Problem requirements.
Once the line holding "### Citation" is found in the listing below, write it out and each later line exactly, up to and including the one holding "accepted for publication.".

---+---

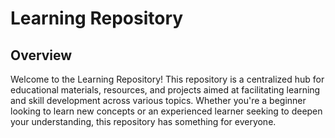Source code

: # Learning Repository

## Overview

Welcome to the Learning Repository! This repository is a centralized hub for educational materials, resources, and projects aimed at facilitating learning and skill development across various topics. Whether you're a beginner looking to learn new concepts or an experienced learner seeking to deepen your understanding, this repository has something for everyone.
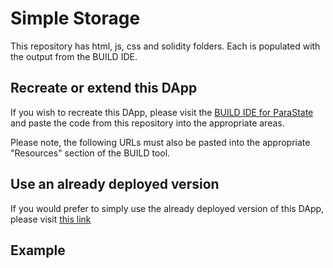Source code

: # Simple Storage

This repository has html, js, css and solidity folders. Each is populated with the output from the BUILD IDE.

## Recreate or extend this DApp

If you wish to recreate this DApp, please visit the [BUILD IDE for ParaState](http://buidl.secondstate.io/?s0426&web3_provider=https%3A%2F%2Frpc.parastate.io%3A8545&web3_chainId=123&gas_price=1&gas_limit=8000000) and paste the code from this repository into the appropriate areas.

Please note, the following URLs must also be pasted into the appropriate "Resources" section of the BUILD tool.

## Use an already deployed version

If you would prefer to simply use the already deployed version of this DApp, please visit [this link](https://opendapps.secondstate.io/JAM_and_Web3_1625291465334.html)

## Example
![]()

---+---

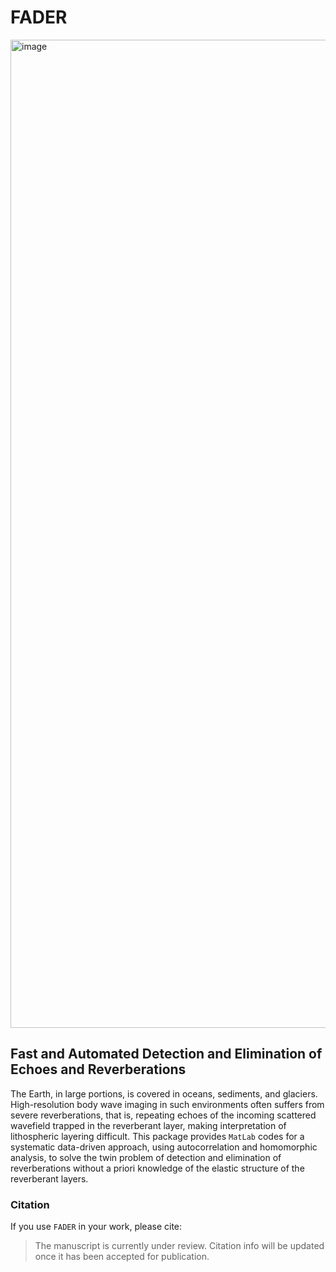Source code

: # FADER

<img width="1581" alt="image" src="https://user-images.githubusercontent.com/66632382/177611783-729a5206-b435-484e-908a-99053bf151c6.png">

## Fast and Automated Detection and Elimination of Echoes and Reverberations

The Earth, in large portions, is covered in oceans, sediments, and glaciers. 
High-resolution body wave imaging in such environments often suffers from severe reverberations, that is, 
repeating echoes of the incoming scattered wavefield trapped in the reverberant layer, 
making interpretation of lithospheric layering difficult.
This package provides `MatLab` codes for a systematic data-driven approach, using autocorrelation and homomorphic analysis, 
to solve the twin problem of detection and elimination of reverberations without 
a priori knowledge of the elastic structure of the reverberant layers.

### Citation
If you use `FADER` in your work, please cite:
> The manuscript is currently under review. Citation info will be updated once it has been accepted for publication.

---+---

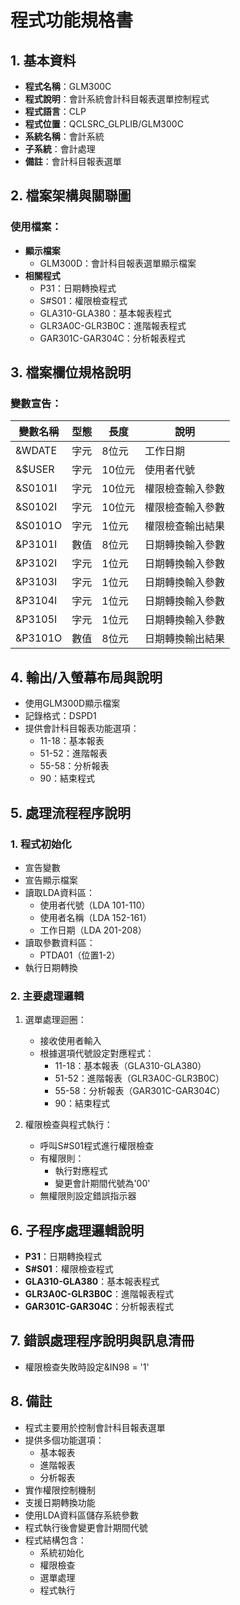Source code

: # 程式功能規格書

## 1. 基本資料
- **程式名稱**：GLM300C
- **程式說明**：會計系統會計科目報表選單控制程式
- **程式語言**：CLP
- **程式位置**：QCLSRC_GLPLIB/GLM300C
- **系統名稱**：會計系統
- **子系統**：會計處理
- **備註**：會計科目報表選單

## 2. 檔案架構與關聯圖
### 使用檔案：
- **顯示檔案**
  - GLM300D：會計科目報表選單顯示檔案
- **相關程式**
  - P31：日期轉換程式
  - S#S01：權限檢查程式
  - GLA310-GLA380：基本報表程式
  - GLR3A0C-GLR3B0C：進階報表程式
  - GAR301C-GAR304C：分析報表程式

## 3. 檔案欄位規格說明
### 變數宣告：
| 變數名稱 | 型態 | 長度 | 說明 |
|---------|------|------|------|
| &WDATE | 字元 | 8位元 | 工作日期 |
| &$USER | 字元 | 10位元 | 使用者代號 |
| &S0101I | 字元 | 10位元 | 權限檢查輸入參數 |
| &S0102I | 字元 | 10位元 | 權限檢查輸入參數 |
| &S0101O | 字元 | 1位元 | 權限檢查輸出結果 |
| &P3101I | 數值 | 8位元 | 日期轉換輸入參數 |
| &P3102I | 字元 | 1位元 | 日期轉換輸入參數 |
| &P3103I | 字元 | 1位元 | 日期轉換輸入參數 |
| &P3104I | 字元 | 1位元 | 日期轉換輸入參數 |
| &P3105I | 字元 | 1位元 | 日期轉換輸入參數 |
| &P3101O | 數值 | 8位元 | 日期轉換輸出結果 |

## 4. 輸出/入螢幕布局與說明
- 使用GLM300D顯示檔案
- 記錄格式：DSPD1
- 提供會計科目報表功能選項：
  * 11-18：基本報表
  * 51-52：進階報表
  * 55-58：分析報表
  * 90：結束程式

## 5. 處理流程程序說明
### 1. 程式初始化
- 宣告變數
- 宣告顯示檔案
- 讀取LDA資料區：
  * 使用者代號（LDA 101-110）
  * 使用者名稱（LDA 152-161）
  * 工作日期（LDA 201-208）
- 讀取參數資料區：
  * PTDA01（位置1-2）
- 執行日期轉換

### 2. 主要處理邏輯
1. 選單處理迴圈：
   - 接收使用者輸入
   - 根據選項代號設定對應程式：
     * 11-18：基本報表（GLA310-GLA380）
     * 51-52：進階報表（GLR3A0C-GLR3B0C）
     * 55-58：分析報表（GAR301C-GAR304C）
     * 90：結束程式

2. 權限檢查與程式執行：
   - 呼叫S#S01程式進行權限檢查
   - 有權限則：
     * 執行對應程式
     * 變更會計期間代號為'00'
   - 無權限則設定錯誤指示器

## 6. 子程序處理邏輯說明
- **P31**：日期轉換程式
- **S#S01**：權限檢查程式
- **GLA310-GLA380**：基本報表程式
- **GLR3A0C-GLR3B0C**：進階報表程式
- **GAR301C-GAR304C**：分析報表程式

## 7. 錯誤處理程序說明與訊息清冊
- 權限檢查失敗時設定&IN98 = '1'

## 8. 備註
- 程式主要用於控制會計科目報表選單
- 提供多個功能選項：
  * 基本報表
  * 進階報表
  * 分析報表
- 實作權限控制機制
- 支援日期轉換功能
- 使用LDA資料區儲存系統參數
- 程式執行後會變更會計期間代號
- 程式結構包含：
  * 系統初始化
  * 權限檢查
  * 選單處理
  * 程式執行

---+---

Solution below.
### Citation
If you use `FADER` in your work, please cite:
> The manuscript is currently under review. Citation info will be updated once it has been accepted for publication.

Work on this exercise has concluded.